=== Section Start ===

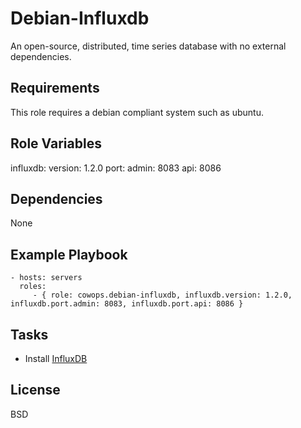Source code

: Debian-Influxdb
===============

An open-source, distributed, time series database with no external dependencies.

Requirements
------------

This role requires a debian compliant system such as ubuntu.

Role Variables
--------------

influxdb:
  version: 1.2.0
  port:
    admin: 8083
    api: 8086

Dependencies
------------

None

Example Playbook
----------------

    - hosts: servers
      roles:
         - { role: cowops.debian-influxdb, influxdb.version: 1.2.0, influxdb.port.admin: 8083, influxdb.port.api: 8086 }

Tasks
-----

  - Install [InfluxDB](https://www.influxdata.com/time-series-platform/influxdb/)

License
-------

BSD
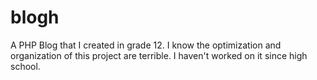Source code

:# blogh
A PHP Blog that I created in grade 12. 
I know the optimization and organization of this project are terrible. I haven't worked on it since high school.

=== Section End ===

**What to work on:**
Return each line in the records that holds the string "series".

**Answer for the task:**
An open-source, distributed, time series database with no external dependencies.
  - Install [InfluxDB](https://www.influxdata.com/time-series-platform/influxdb/)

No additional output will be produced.